◆ Activity
Which lines in the records below include the word "thường"? Report each of them in full.

◆ Material provided
####
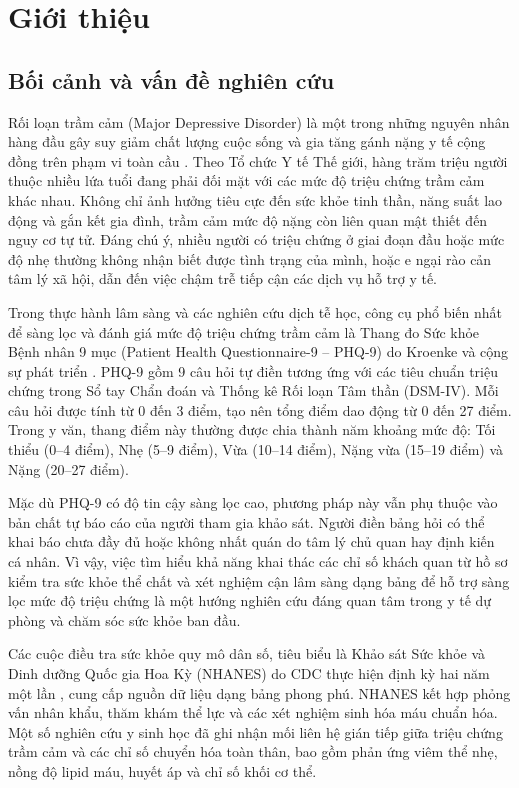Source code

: \chapter{Giới thiệu}
\label{ch:gioi-thieu}

\section{Bối cảnh và vấn đề nghiên cứu}
\label{sec:boi-canh}

Rối loạn trầm cảm (Major Depressive Disorder) là một trong những nguyên nhân hàng đầu gây suy giảm chất lượng cuộc sống và gia tăng gánh nặng y tế cộng đồng trên phạm vi toàn cầu \cite{pratt2014depression}. Theo Tổ chức Y tế Thế giới, hàng trăm triệu người thuộc nhiều lứa tuổi đang phải đối mặt với các mức độ triệu chứng trầm cảm khác nhau. Không chỉ ảnh hưởng tiêu cực đến sức khỏe tinh thần, năng suất lao động và gắn kết gia đình, trầm cảm mức độ nặng còn liên quan mật thiết đến nguy cơ tự tử. Đáng chú ý, nhiều người có triệu chứng ở giai đoạn đầu hoặc mức độ nhẹ thường không nhận biết được tình trạng của mình, hoặc e ngại rào cản tâm lý xã hội, dẫn đến việc chậm trễ tiếp cận các dịch vụ hỗ trợ y tế.

Trong thực hành lâm sàng và các nghiên cứu dịch tễ học, công cụ phổ biến nhất để sàng lọc và đánh giá mức độ triệu chứng trầm cảm là Thang đo Sức khỏe Bệnh nhân 9 mục (Patient Health Questionnaire-9 -- PHQ-9) do Kroenke và cộng sự phát triển \cite{kroenke2001phq, spitzer1999validation}. PHQ-9 gồm 9 câu hỏi tự điền tương ứng với các tiêu chuẩn triệu chứng trong Sổ tay Chẩn đoán và Thống kê Rối loạn Tâm thần (DSM-IV). Mỗi câu hỏi được tính từ 0 đến 3 điểm, tạo nên tổng điểm dao động từ 0 đến 27 điểm. Trong y văn, thang điểm này thường được chia thành năm khoảng mức độ: Tối thiểu (0--4 điểm), Nhẹ (5--9 điểm), Vừa (10--14 điểm), Nặng vừa (15--19 điểm) và Nặng (20--27 điểm).

Mặc dù PHQ-9 có độ tin cậy sàng lọc cao, phương pháp này vẫn phụ thuộc vào bản chất tự báo cáo của người tham gia khảo sát. Người điền bảng hỏi có thể khai báo chưa đầy đủ hoặc không nhất quán do tâm lý chủ quan hay định kiến cá nhân. Vì vậy, việc tìm hiểu khả năng khai thác các chỉ số khách quan từ hồ sơ kiểm tra sức khỏe thể chất và xét nghiệm cận lâm sàng dạng bảng để hỗ trợ sàng lọc mức độ triệu chứng là một hướng nghiên cứu đáng quan tâm trong y tế dự phòng và chăm sóc sức khỏe ban đầu.

Các cuộc điều tra sức khỏe quy mô dân số, tiêu biểu là Khảo sát Sức khỏe và Dinh dưỡng Quốc gia Hoa Kỳ (NHANES) do CDC thực hiện định kỳ hai năm một lần \cite{cdc2014nhanes, cdc2016nhanes}, cung cấp nguồn dữ liệu dạng bảng phong phú. NHANES kết hợp phỏng vấn nhân khẩu, thăm khám thể lực và các xét nghiệm sinh hóa máu chuẩn hóa. Một số nghiên cứu y sinh học đã ghi nhận mối liên hệ gián tiếp giữa triệu chứng trầm cảm và các chỉ số chuyển hóa toàn thân, bao gồm phản ứng viêm thể nhẹ, nồng độ lipid máu, huyết áp và chỉ số khối cơ thể.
####
◆ Answer area
Rối loạn trầm cảm (Major Depressive Disorder) là một trong những nguyên nhân hàng đầu gây suy giảm chất lượng cuộc sống và gia tăng gánh nặng y tế cộng đồng trên phạm vi toàn cầu \cite{pratt2014depression}. Theo Tổ chức Y tế Thế giới, hàng trăm triệu người thuộc nhiều lứa tuổi đang phải đối mặt với các mức độ triệu chứng trầm cảm khác nhau. Không chỉ ảnh hưởng tiêu cực đến sức khỏe tinh thần, năng suất lao động và gắn kết gia đình, trầm cảm mức độ nặng còn liên quan mật thiết đến nguy cơ tự tử. Đáng chú ý, nhiều người có triệu chứng ở giai đoạn đầu hoặc mức độ nhẹ thường không nhận biết được tình trạng của mình, hoặc e ngại rào cản tâm lý xã hội, dẫn đến việc chậm trễ tiếp cận các dịch vụ hỗ trợ y tế.
Trong thực hành lâm sàng và các nghiên cứu dịch tễ học, công cụ phổ biến nhất để sàng lọc và đánh giá mức độ triệu chứng trầm cảm là Thang đo Sức khỏe Bệnh nhân 9 mục (Patient Health Questionnaire-9 -- PHQ-9) do Kroenke và cộng sự phát triển \cite{kroenke2001phq, spitzer1999validation}. PHQ-9 gồm 9 câu hỏi tự điền tương ứng với các tiêu chuẩn triệu chứng trong Sổ tay Chẩn đoán và Thống kê Rối loạn Tâm thần (DSM-IV). Mỗi câu hỏi được tính từ 0 đến 3 điểm, tạo nên tổng điểm dao động từ 0 đến 27 điểm. Trong y văn, thang điểm này thường được chia thành năm khoảng mức độ: Tối thiểu (0--4 điểm), Nhẹ (5--9 điểm), Vừa (10--14 điểm), Nặng vừa (15--19 điểm) và Nặng (20--27 điểm).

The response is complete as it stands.